• Records for this exercise:
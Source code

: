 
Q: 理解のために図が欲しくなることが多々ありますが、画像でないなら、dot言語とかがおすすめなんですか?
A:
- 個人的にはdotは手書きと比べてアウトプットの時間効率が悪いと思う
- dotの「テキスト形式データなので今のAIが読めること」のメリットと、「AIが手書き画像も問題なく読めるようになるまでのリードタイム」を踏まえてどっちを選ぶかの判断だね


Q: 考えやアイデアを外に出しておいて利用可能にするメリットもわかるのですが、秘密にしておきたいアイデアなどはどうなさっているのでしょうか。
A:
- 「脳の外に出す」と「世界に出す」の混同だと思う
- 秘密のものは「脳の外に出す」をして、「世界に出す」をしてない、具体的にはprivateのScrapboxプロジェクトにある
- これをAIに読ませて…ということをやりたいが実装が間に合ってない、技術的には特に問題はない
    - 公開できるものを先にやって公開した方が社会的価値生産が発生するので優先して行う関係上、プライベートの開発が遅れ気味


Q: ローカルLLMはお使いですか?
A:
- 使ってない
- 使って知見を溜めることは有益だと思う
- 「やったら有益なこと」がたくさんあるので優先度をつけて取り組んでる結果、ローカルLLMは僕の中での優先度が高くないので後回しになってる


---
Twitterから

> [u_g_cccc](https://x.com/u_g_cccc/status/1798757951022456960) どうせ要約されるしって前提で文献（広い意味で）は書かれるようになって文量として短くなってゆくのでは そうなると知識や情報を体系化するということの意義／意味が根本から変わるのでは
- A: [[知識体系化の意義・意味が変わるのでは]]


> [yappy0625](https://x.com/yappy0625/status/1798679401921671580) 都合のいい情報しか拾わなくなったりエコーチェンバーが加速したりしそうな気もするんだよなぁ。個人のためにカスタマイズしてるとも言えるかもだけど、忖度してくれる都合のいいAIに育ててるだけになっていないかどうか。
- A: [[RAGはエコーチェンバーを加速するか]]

...

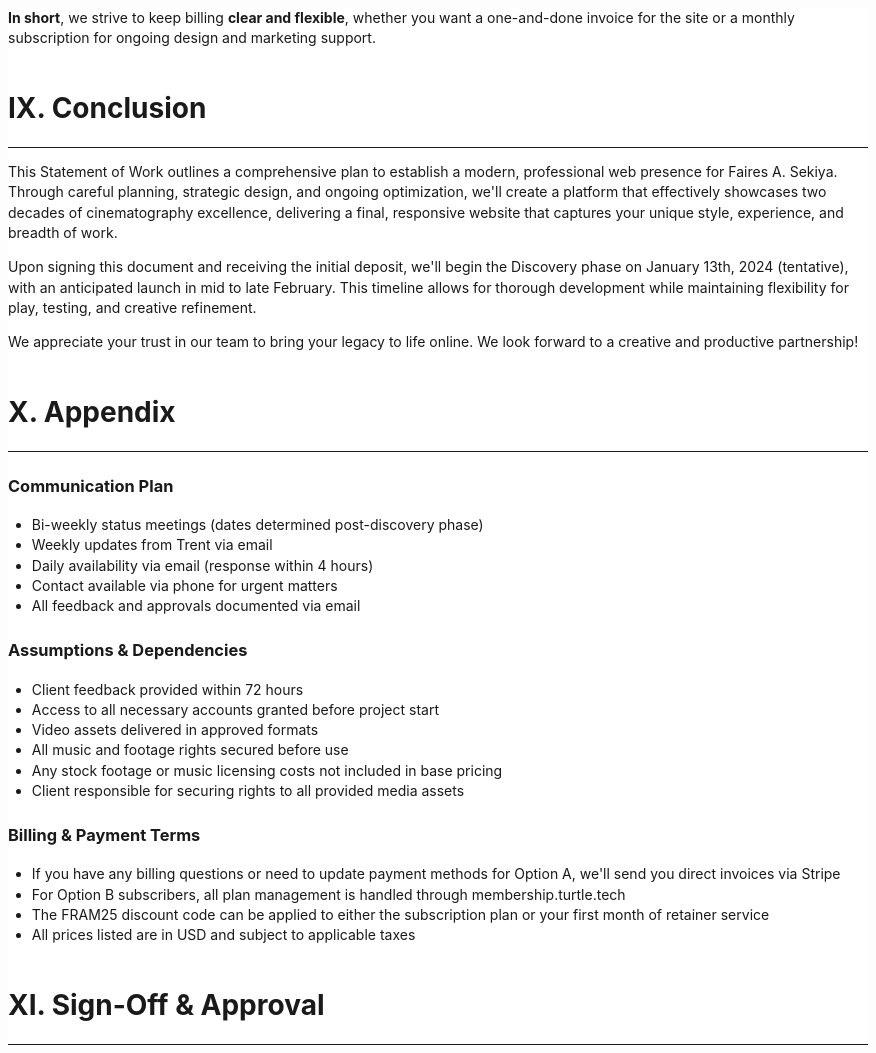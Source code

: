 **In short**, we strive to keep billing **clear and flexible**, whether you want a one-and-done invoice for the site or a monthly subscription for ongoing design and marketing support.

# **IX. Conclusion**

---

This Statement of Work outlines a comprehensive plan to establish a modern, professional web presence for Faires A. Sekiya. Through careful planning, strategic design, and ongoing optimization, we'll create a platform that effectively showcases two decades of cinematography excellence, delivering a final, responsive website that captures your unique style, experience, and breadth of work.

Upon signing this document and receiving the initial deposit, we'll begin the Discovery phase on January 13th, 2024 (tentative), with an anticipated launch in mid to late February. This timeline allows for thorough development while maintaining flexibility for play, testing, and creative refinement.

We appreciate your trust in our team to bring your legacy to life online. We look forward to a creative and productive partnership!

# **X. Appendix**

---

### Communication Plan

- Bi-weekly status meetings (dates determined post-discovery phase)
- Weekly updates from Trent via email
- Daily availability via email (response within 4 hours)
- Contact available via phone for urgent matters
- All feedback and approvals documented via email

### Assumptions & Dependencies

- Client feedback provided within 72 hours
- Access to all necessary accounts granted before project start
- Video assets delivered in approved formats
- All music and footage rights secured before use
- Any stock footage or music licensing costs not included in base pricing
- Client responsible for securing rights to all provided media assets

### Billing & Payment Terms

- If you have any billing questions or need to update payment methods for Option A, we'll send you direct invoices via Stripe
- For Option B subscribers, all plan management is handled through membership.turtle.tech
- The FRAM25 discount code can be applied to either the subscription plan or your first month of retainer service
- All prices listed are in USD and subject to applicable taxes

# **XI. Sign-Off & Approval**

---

• Work item:
Within the material above, output exactly the lines from the one with "- Client responsible" through the one with "- If you have", end lines included, and nothing besides.

• Exercise output:
- Client responsible for securing rights to all provided media assets

### Billing & Payment Terms

- If you have any billing questions or need to update payment methods for Option A, we'll send you direct invoices via Stripe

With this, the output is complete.